麗しの枕草子物語
此の君にこそ
五月の初め、月もなくとても暗い夜のことでございました。
「どなたか、女房はおいでですか」
などと、殿上人たち大勢が口々に言うものですから、中宮さまが、
「出てみなさい。いつになく案内を乞うとは、誰がお目当てかしら」
なんて仰せになられるものですから、私が御簾近くに寄り、
「どなたでしょうか。随分と大げさに、大声をお出しになるのは」
と問いかけました。
相手の人たちは、私の呼び掛けにこたえようともしないで、御簾の裾を少し持ち上げて、さらさらと音を立てて差し入れた物は、呉竹でした。
「これはこれは、此の君でございましたか」
と、私が申し上げますと、
「さあ、さあ、まずはこのことを、殿上の間に戻って話そう」
と言いながら、源中将や蔵人たち、詰めかけてきていた人たちは皆去って行きました。
ただ、頭弁であられる行成殿だけがお残りになられました。
「どうも妙な具合になって、連中は帰って行ったものですなあ。
実は、『御前の竹を折ってきて、歌を詠もう』ということになったのですが、『どうせ歌を詠むのであれば、職の御曹司へ伺って、女房方を呼び出して詠もう』ということで勇んで参ったのですが、呉竹のことを、いきなり『此の君』などと言われてしまったのでは、すごすご引き下がることしかなかったのでしょう。

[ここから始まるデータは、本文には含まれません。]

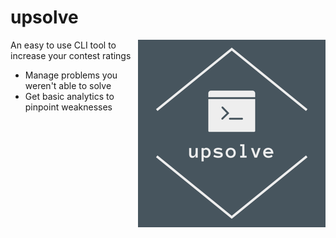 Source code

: # upsolve
<img src="https://raw.githubusercontent.com/dsmyda/upsolve/main/docs/logo4.png" align="right">

An easy to use CLI tool to increase your contest ratings

* Manage problems you weren't able to solve
* Get basic analytics to pinpoint weaknesses
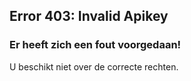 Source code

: ## Error 403: Invalid Apikey

### Er heeft zich een fout voorgedaan!

U beschikt niet over de correcte rechten.
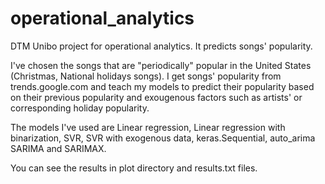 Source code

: # operational_analytics
DTM Unibo project for operational analytics. It predicts songs' popularity.

I've chosen the songs that are "periodically" popular in the United States (Christmas, National holidays songs). I get songs' popularity from trends.google.com and teach my models to predict their popularity based on their previous popularity and exougenous factors such as artists' or corresponding holiday popularity.

The models I've used are Linear regression, Linear regression with binarization​, SVR​, SVR with exogenous data​, keras.Sequential​, auto_arima SARIMA​ and SARIMAX.

You can see the results in plo​t directory and results.txt files.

いったいあなたは、誰からそのようなことを教えてもらったのでしょうね」
などと仰いますので、
「いえいえ、『此の君』が竹の名前だなど知りませんわ。皆さん『失礼だ』とでも、思われたのでしょうか」
と申しますと、
「なるほど、なるほど。あなたは、ご存じなかったと・・・」
と仰る。
そのあと、頭弁殿と事務的なお話などしておりますと、
「植えて此の君と称す・・・」
と、吟唱しながら先ほどの人たちが集まってきましたので、
「歌を作る約束だったのに、何もしないで引きあげるとは変だと思っていましたよ」
と頭弁殿が仰られますと、源中将殿は、
「あんな言葉を聞かされたのでは、何と返事をすればよいのですか。下手な対応はかえってまずいでしょう。殿上の間でも大変な評判で、天皇もお聞きになられて、たいそう興味をお持ちでしたよ」
などと話すのです。
そのあとも、頭弁殿まで一緒になって同じ詩を吟唱し、女房たちも集まってきて、夜通しこの話題で盛り上がったうえ、帰る時にも殿上人たちはこの詩を吟じながら引きあげて行ったのです。
翌朝、天皇のお使いの女房が御文を持参なされたときに、この事を中宮さまに申し上げたらしく、自室に下がっていた私をわざわざお呼びになられ、
「そんなことがあったの」
と、おたずねになられますので、
「そのようなことは存じません。行成の朝臣がうまく取り繕って下さったのでしょうか」
と申しますと、
「取り繕うといってもねぇ・・・」
と言って、お笑いになられる。
中宮さまという御方は、誰のことであってもお側の女房が「殿上人に褒められた」などということをお聞きになりますと、わがことのように喜んで下さるお人柄なのですよ。